Down to the last line, write out the entries below exactly and omit all pictures.

--

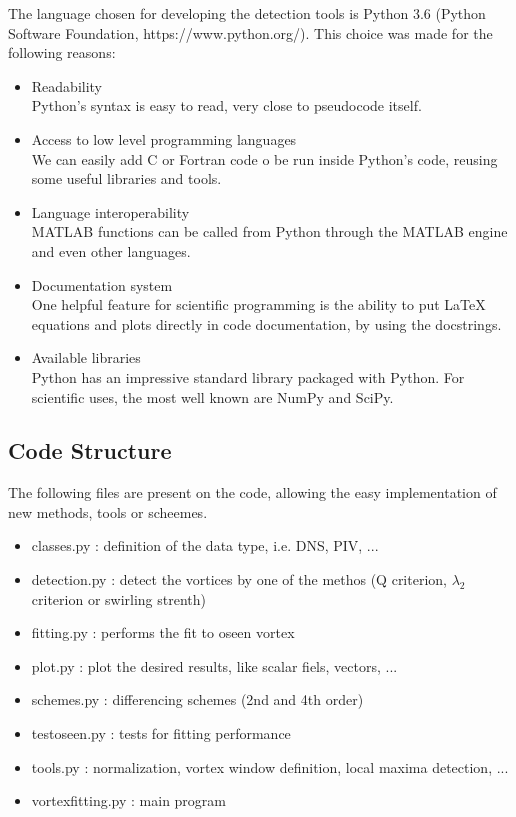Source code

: \documentclass[12pt, a4paper, openany]{memoir}
\begin{document}
The language chosen for developing the detection tools is Python 3.6 (Python Software Foundation, https://www.python.org/). This choice was made for the following reasons:
\begin{itemize}
	\item Readability \\
	Python's syntax is easy to read, very close to pseudocode itself.
	\item Access to low level programming languages \\
	We can easily add C or Fortran code o be run inside Python's code, reusing some useful libraries and tools.
	\item Language interoperability \\
	MATLAB functions can be called from Python through the MATLAB engine and even other languages.
	\item Documentation system \\
	One helpful feature for scientific programming is the ability to put LaTeX equations and plots directly in code documentation, by using the docstrings.
	\item Available libraries \\
	Python has an impressive standard library packaged with Python. For scientific uses, the most well known are NumPy and SciPy.
\end{itemize} 

\subsection{Code Structure}

The following files are present on the code, allowing the easy implementation of new methods, tools or scheemes.

\begin{itemize}
	\item classes.py : definition of the data type, i.e. DNS, PIV, ...
	\item detection.py : detect the vortices by one of the methos (Q criterion, $\lambda_2$ criterion or swirling strenth)
	\item fitting.py : performs the fit to oseen vortex
	\item plot.py : plot the desired results, like scalar fiels, vectors, ...
	\item schemes.py : differencing schemes (2nd and 4th order)
	\item testoseen.py : tests for fitting performance
	\item tools.py : normalization, vortex window definition, local maxima detection, ... 
	\item vortexfitting.py : main program
\end{itemize}
\end{document}
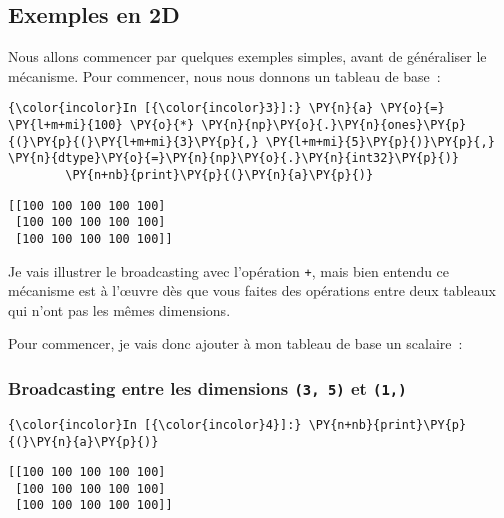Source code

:     \hypertarget{exemples-en-2d}{%
\subsection{Exemples en 2D}\label{exemples-en-2d}}

    Nous allons commencer par quelques exemples simples, avant de
généraliser le mécanisme. Pour commencer, nous nous donnons un tableau
de base~:

    \begin{Verbatim}[commandchars=\\\{\}]
{\color{incolor}In [{\color{incolor}3}]:} \PY{n}{a} \PY{o}{=} \PY{l+m+mi}{100} \PY{o}{*} \PY{n}{np}\PY{o}{.}\PY{n}{ones}\PY{p}{(}\PY{p}{(}\PY{l+m+mi}{3}\PY{p}{,} \PY{l+m+mi}{5}\PY{p}{)}\PY{p}{,} \PY{n}{dtype}\PY{o}{=}\PY{n}{np}\PY{o}{.}\PY{n}{int32}\PY{p}{)}
        \PY{n+nb}{print}\PY{p}{(}\PY{n}{a}\PY{p}{)}
\end{Verbatim}


    \begin{Verbatim}[commandchars=\\\{\}]
[[100 100 100 100 100]
 [100 100 100 100 100]
 [100 100 100 100 100]]

    \end{Verbatim}

    Je vais illustrer le broadcasting avec l'opération \texttt{+}, mais bien
entendu ce mécanisme est à l'œuvre dès que vous faites des opérations
entre deux tableaux qui n'ont pas les mêmes dimensions.

Pour commencer, je vais donc ajouter à mon tableau de base un scalaire~:

    \hypertarget{broadcasting-entre-les-dimensions-3-5-et-1}{%
\subsubsection{\texorpdfstring{Broadcasting entre les dimensions
\texttt{(3,\ 5)} et
\texttt{(1,)}}{Broadcasting entre les dimensions (3, 5) et (1,)}}\label{broadcasting-entre-les-dimensions-3-5-et-1}}

    \begin{Verbatim}[commandchars=\\\{\}]
{\color{incolor}In [{\color{incolor}4}]:} \PY{n+nb}{print}\PY{p}{(}\PY{n}{a}\PY{p}{)}
\end{Verbatim}


    \begin{Verbatim}[commandchars=\\\{\}]
[[100 100 100 100 100]
 [100 100 100 100 100]
 [100 100 100 100 100]]

    \end{Verbatim}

--

_WRITTEN ANSWER_.
Source code

: \documentclass[12pt, a4paper, openany]{memoir}
\begin{document}
The language chosen for developing the detection tools is Python 3.6 (Python Software Foundation, https://www.python.org/). This choice was made for the following reasons:
\begin{itemize}
	\item Readability \\
	Python's syntax is easy to read, very close to pseudocode itself.
	\item Access to low level programming languages \\
	We can easily add C or Fortran code o be run inside Python's code, reusing some useful libraries and tools.
	\item Language interoperability \\
	MATLAB functions can be called from Python through the MATLAB engine and even other languages.
	\item Documentation system \\
	One helpful feature for scientific programming is the ability to put LaTeX equations and plots directly in code documentation, by using the docstrings.
	\item Available libraries \\
	Python has an impressive standard library packaged with Python. For scientific uses, the most well known are NumPy and SciPy.
\end{itemize} 

\subsection{Code Structure}

The following files are present on the code, allowing the easy implementation of new methods, tools or scheemes.

\begin{itemize}
	\item classes.py : definition of the data type, i.e. DNS, PIV, ...
	\item detection.py : detect the vortices by one of the methos (Q criterion, $\lambda_2$ criterion or swirling strenth)
	\item fitting.py : performs the fit to oseen vortex
	\item plot.py : plot the desired results, like scalar fiels, vectors, ...
	\item schemes.py : differencing schemes (2nd and 4th order)
	\item testoseen.py : tests for fitting performance
	\item tools.py : normalization, vortex window definition, local maxima detection, ... 
	\item vortexfitting.py : main program
\end{itemize}
\end{document}
Source code

:     \hypertarget{exemples-en-2d}{%
\subsection{Exemples en 2D}\label{exemples-en-2d}}

    Nous allons commencer par quelques exemples simples, avant de
généraliser le mécanisme. Pour commencer, nous nous donnons un tableau
de base~:

    \begin{Verbatim}[commandchars=\\\{\}]
{\color{incolor}In [{\color{incolor}3}]:} \PY{n}{a} \PY{o}{=} \PY{l+m+mi}{100} \PY{o}{*} \PY{n}{np}\PY{o}{.}\PY{n}{ones}\PY{p}{(}\PY{p}{(}\PY{l+m+mi}{3}\PY{p}{,} \PY{l+m+mi}{5}\PY{p}{)}\PY{p}{,} \PY{n}{dtype}\PY{o}{=}\PY{n}{np}\PY{o}{.}\PY{n}{int32}\PY{p}{)}
        \PY{n+nb}{print}\PY{p}{(}\PY{n}{a}\PY{p}{)}
\end{Verbatim}


    \begin{Verbatim}[commandchars=\\\{\}]
[[100 100 100 100 100]
 [100 100 100 100 100]
 [100 100 100 100 100]]

    \end{Verbatim}

    Je vais illustrer le broadcasting avec l'opération \texttt{+}, mais bien
entendu ce mécanisme est à l'œuvre dès que vous faites des opérations
entre deux tableaux qui n'ont pas les mêmes dimensions.

Pour commencer, je vais donc ajouter à mon tableau de base un scalaire~:

    \hypertarget{broadcasting-entre-les-dimensions-3-5-et-1}{%
\subsubsection{\texorpdfstring{Broadcasting entre les dimensions
\texttt{(3,\ 5)} et
\texttt{(1,)}}{Broadcasting entre les dimensions (3, 5) et (1,)}}\label{broadcasting-entre-les-dimensions-3-5-et-1}}

    \begin{Verbatim}[commandchars=\\\{\}]
{\color{incolor}In [{\color{incolor}4}]:} \PY{n+nb}{print}\PY{p}{(}\PY{n}{a}\PY{p}{)}
\end{Verbatim}


    \begin{Verbatim}[commandchars=\\\{\}]
[[100 100 100 100 100]
 [100 100 100 100 100]
 [100 100 100 100 100]]

    \end{Verbatim}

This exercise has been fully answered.